Small-scale interventions, which aim to provide Dharavi’s residents with a higher standard of living, may be a promising, and immediate, way forward. The improvement and proliferation of toilets, for example, would make an immediate impact on the lives of thousands. The distribution of materials which seek to better-insulate homes from inclement weather would undoubtedly raise standards of living for many in Dharavi’s upper reaches. Such strategies could be implemented easily and organically, and would not rely on the relocation of millions in order to enact change. Yet politicians are often hesitant to legitimize slum developments, and corruption in India exacerbates attempts to reach the urban poor on this scale.

​What's more is the matter of image. Though many architects and urbanists find Dharavi endlessly fascinating, those concerned with the depiction of Mumbai––and often those with political control––see these developments in direct conflict with Mumbai's future "world city" image. In sharp contrast to gleaming high-rises and sprawling shopping centers, Dharavi is not attractive in a purely aesthetic, Western sensibility. But, as mentioned above, its aesthetic qualities have little correlation with its economic, social, and urban importance. Given time, Dharavi's urban implications may be far more profound than any intervention conceived by architects, urbanists, or politicians; it is our collective responsibility to allow it to mature.
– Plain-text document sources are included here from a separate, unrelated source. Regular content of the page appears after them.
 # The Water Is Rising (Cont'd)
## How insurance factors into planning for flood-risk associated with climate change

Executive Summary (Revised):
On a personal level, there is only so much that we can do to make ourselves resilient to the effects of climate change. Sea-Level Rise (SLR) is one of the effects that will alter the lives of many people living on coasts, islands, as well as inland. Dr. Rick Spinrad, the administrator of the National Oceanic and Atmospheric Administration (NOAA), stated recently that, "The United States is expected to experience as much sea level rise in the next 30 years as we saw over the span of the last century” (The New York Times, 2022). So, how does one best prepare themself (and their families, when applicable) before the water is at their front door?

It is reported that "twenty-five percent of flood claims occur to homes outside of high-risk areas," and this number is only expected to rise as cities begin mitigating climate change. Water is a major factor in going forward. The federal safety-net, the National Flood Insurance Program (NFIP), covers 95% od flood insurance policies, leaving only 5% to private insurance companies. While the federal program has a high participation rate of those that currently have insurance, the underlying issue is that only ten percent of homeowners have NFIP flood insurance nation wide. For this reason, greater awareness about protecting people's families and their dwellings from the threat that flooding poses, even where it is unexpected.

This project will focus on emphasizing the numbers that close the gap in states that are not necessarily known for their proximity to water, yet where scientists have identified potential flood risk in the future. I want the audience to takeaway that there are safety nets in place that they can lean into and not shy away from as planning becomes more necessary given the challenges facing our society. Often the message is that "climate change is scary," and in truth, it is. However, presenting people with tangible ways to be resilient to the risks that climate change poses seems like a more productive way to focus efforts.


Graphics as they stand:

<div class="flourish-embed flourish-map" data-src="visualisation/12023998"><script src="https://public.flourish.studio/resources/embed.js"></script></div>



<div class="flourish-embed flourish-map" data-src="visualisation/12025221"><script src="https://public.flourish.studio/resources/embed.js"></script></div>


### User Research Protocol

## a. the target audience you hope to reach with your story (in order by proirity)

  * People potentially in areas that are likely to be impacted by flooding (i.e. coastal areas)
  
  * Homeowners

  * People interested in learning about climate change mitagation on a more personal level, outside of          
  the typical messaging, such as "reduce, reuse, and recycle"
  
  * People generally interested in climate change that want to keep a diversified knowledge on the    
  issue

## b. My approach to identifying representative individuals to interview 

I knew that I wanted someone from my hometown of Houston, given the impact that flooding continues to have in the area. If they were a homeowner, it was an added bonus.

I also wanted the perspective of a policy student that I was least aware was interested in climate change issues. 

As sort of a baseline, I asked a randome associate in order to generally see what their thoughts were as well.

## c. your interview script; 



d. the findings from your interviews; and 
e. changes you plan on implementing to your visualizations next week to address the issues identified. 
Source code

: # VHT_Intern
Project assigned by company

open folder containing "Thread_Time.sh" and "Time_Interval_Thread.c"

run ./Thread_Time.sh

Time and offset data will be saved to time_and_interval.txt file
Residents and bureaucrats alike must attempt to see Dharavi's reality and promise. Mumbai does not need to "look" like any other city (and especially not Shanghai) in order to become one of the world's most important urban centers. What matters here, above all, is content. The ingenuity seen in Dharavi's informal sprawl may well be a powerful means for India to innovate at the scale of the "local," to nurture an unassuming yet radical urban condition in the heart of a truly global metropolis.